» PROBLEM STATEMENT:
Once you have read the listing below, write all of it out again exactly.
(TASK INPUTS Opens)
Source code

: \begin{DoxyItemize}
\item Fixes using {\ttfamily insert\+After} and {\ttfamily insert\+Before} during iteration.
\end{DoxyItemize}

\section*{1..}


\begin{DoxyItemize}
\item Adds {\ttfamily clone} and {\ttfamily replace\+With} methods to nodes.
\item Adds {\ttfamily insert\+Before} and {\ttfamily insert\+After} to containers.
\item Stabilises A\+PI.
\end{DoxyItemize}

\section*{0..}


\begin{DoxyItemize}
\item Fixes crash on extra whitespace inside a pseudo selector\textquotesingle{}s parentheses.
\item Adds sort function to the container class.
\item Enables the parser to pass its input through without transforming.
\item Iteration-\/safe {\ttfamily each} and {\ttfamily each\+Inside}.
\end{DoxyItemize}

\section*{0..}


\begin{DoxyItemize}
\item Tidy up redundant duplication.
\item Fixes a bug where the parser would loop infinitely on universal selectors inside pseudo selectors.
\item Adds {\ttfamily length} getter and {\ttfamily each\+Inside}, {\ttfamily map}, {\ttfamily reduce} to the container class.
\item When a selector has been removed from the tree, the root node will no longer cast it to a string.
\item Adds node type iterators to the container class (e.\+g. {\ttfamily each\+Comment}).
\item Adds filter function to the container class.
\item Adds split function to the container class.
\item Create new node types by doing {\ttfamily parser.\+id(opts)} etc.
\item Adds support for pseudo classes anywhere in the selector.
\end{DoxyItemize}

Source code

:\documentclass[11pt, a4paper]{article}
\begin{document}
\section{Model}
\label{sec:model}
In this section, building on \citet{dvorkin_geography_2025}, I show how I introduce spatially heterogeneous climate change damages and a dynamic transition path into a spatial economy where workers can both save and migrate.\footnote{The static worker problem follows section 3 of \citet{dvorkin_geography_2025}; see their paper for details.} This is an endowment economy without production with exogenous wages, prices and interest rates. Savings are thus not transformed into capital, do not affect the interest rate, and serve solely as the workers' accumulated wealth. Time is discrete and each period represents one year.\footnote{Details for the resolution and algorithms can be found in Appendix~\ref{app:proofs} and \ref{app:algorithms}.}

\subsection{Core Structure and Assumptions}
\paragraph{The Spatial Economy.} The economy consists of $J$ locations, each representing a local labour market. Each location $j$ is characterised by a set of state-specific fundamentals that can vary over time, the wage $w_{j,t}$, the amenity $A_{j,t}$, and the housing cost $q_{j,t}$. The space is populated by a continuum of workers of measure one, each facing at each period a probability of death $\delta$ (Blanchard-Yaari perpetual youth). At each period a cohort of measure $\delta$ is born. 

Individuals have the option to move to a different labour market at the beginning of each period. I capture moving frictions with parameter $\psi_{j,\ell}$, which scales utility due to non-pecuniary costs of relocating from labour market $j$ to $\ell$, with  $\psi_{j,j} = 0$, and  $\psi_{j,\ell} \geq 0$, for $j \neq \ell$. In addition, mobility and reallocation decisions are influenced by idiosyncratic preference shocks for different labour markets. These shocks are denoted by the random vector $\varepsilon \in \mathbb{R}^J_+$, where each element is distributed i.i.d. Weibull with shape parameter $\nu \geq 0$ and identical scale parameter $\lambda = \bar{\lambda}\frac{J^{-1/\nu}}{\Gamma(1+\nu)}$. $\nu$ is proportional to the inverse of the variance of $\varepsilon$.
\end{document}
(TASK INPUTS Closes)
» ANSWER SECTION:
Source code

: \begin{DoxyItemize}
\item Fixes using {\ttfamily insert\+After} and {\ttfamily insert\+Before} during iteration.
\end{DoxyItemize}

\section*{1..}


\begin{DoxyItemize}
\item Adds {\ttfamily clone} and {\ttfamily replace\+With} methods to nodes.
\item Adds {\ttfamily insert\+Before} and {\ttfamily insert\+After} to containers.
\item Stabilises A\+PI.
\end{DoxyItemize}

\section*{0..}


\begin{DoxyItemize}
\item Fixes crash on extra whitespace inside a pseudo selector\textquotesingle{}s parentheses.
\item Adds sort function to the container class.
\item Enables the parser to pass its input through without transforming.
\item Iteration-\/safe {\ttfamily each} and {\ttfamily each\+Inside}.
\end{DoxyItemize}

\section*{0..}


\begin{DoxyItemize}
\item Tidy up redundant duplication.
\item Fixes a bug where the parser would loop infinitely on universal selectors inside pseudo selectors.
\item Adds {\ttfamily length} getter and {\ttfamily each\+Inside}, {\ttfamily map}, {\ttfamily reduce} to the container class.
\item When a selector has been removed from the tree, the root node will no longer cast it to a string.
\item Adds node type iterators to the container class (e.\+g. {\ttfamily each\+Comment}).
\item Adds filter function to the container class.
\item Adds split function to the container class.
\item Create new node types by doing {\ttfamily parser.\+id(opts)} etc.
\item Adds support for pseudo classes anywhere in the selector.
\end{DoxyItemize}

Source code

:\documentclass[11pt, a4paper]{article}
\begin{document}
\section{Model}
\label{sec:model}
In this section, building on \citet{dvorkin_geography_2025}, I show how I introduce spatially heterogeneous climate change damages and a dynamic transition path into a spatial economy where workers can both save and migrate.\footnote{The static worker problem follows section 3 of \citet{dvorkin_geography_2025}; see their paper for details.} This is an endowment economy without production with exogenous wages, prices and interest rates. Savings are thus not transformed into capital, do not affect the interest rate, and serve solely as the workers' accumulated wealth. Time is discrete and each period represents one year.\footnote{Details for the resolution and algorithms can be found in Appendix~\ref{app:proofs} and \ref{app:algorithms}.}

\subsection{Core Structure and Assumptions}
\paragraph{The Spatial Economy.} The economy consists of $J$ locations, each representing a local labour market. Each location $j$ is characterised by a set of state-specific fundamentals that can vary over time, the wage $w_{j,t}$, the amenity $A_{j,t}$, and the housing cost $q_{j,t}$. The space is populated by a continuum of workers of measure one, each facing at each period a probability of death $\delta$ (Blanchard-Yaari perpetual youth). At each period a cohort of measure $\delta$ is born. 

Individuals have the option to move to a different labour market at the beginning of each period. I capture moving frictions with parameter $\psi_{j,\ell}$, which scales utility due to non-pecuniary costs of relocating from labour market $j$ to $\ell$, with  $\psi_{j,j} = 0$, and  $\psi_{j,\ell} \geq 0$, for $j \neq \ell$. In addition, mobility and reallocation decisions are influenced by idiosyncratic preference shocks for different labour markets. These shocks are denoted by the random vector $\varepsilon \in \mathbb{R}^J_+$, where each element is distributed i.i.d. Weibull with shape parameter $\nu \geq 0$ and identical scale parameter $\lambda = \bar{\lambda}\frac{J^{-1/\nu}}{\Gamma(1+\nu)}$. $\nu$ is proportional to the inverse of the variance of $\varepsilon$.
\end{document}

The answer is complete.